▸ WORK INSTRUCTIONS
Transcribe every entry verbatim; omit pictures.

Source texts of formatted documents
= = = = = = =

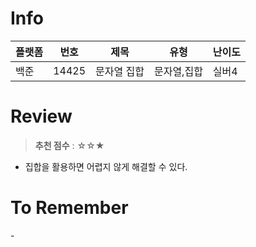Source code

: # Info
|플랫폼|번호|제목|유형|난이도|
|----|----|----|----|----|
|백준|14425|문자열 집합|문자열,집합|실버4|

# Review
> **추천 점수** : ☆☆★

- 집합을 활용하면 어렵지 않게 해결할 수 있다.

# To Remember
\-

= = = = = = =

▸ COMPLETED TASK
Source code

: # Info
|플랫폼|번호|제목|유형|난이도|
|----|----|----|----|----|
|백준|14425|문자열 집합|문자열,집합|실버4|

# Review
> **추천 점수** : ☆☆★

- 집합을 활용하면 어렵지 않게 해결할 수 있다.

# To Remember
\-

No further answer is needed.